--- RECORD SET ---
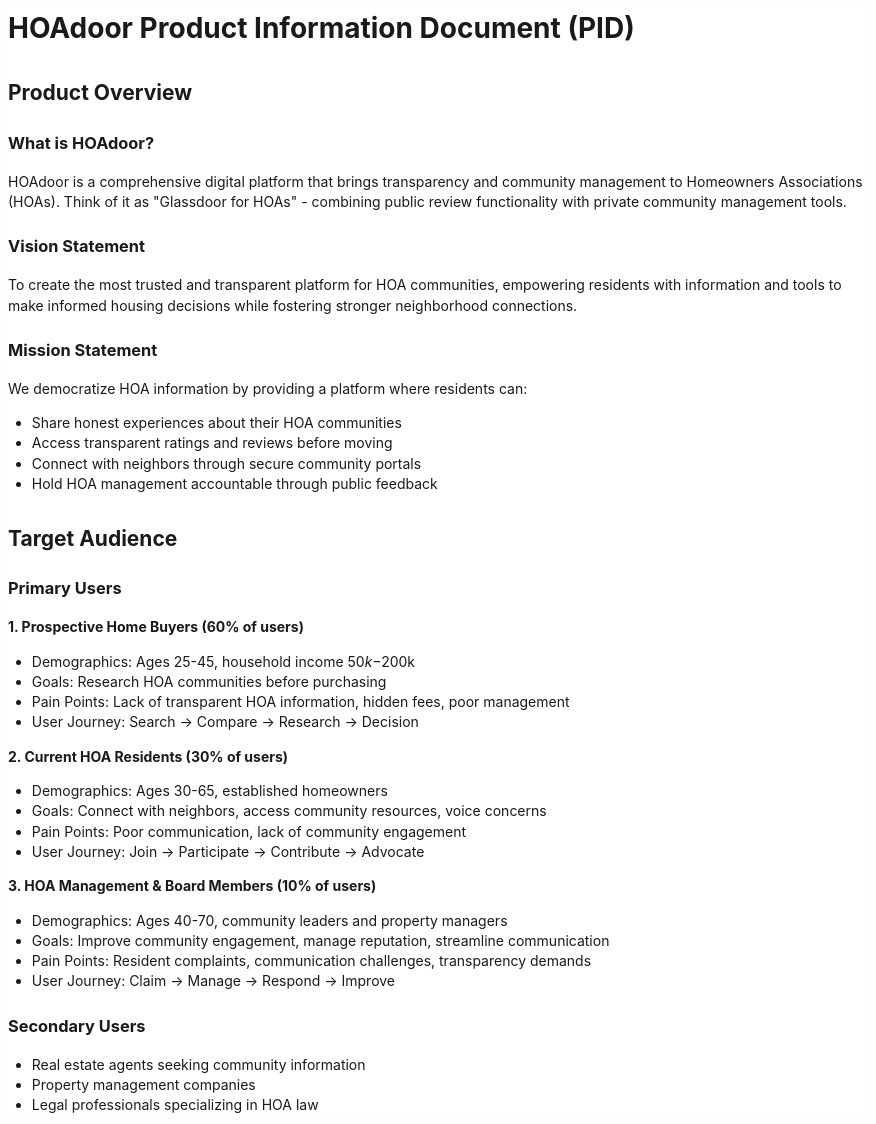 # HOAdoor Product Information Document (PID)

## Product Overview

### What is HOAdoor?

HOAdoor is a comprehensive digital platform that brings transparency and community management to Homeowners Associations (HOAs). Think of it as "Glassdoor for HOAs" - combining public review functionality with private community management tools.

### Vision Statement

To create the most trusted and transparent platform for HOA communities, empowering residents with information and tools to make informed housing decisions while fostering stronger neighborhood connections.

### Mission Statement

We democratize HOA information by providing a platform where residents can:
- Share honest experiences about their HOA communities
- Access transparent ratings and reviews before moving
- Connect with neighbors through secure community portals
- Hold HOA management accountable through public feedback

## Target Audience

### Primary Users

**1. Prospective Home Buyers (60% of users)**
- Demographics: Ages 25-45, household income $50k-$200k
- Goals: Research HOA communities before purchasing
- Pain Points: Lack of transparent HOA information, hidden fees, poor management
- User Journey: Search → Compare → Research → Decision

**2. Current HOA Residents (30% of users)**
- Demographics: Ages 30-65, established homeowners
- Goals: Connect with neighbors, access community resources, voice concerns
- Pain Points: Poor communication, lack of community engagement
- User Journey: Join → Participate → Contribute → Advocate

**3. HOA Management & Board Members (10% of users)**
- Demographics: Ages 40-70, community leaders and property managers
- Goals: Improve community engagement, manage reputation, streamline communication
- Pain Points: Resident complaints, communication challenges, transparency demands
- User Journey: Claim → Manage → Respond → Improve

### Secondary Users
- Real estate agents seeking community information
- Property management companies
- Legal professionals specializing in HOA law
---
__WHAT YOU WILL DO__:
Provide the count of lines in the data above that include the word "Improve", with no added text.

__WRITTEN RESPONSE__:
2